┌─ Source material

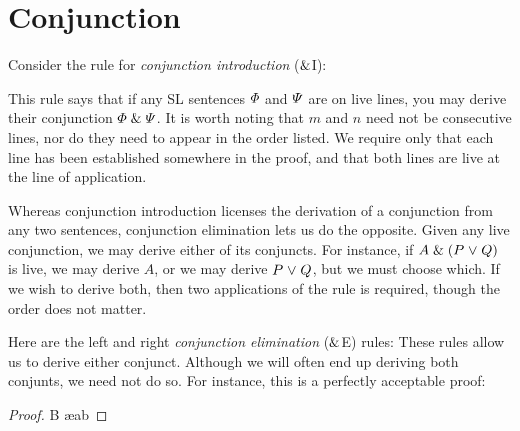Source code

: \section{Conjunction}

Consider the rule for \textit{conjunction introduction} ($\mathrel\&$I):


This rule says that if any SL sentences $\varPhi$ and $\varPsi$ are on live lines, you may derive their conjunction $\varPhi \mathrel\& \varPsi$.
It is worth noting that $m$ and $n$ need not be consecutive lines, nor do they need to appear in the order listed.
We require only that each line has been established somewhere in the proof, and that both lines are live at the line of application.

Whereas conjunction introduction licenses the derivation of a conjunction from any two sentences, conjunction elimination lets us do the opposite.
Given any live conjunction, we may derive either of its conjuncts.
For instance, if $A \mathrel\& (P \mkern1mu\vee\mkern1mu Q)$ is live, we may derive $A$, or we may derive $P \mkern1mu\vee\mkern1mu Q$, but we must choose which.
If we wish to derive both, then two applications of the rule is required, though the order does not matter.

Here are the left and right \textit{conjunction elimination} ($\mathrel\&$E) rules:
These rules allow us to derive either conjunct.
Although we will often end up deriving both conjunts, we need not do so.
For instance, this is a perfectly acceptable proof:

\begin{proof}
	 \pr{}
	B \ae{ab}
\end{proof}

└─

- [Work item]
Across the listing above, find each line that holds the word "rules". Give only how many there are.

- [Written reply]
2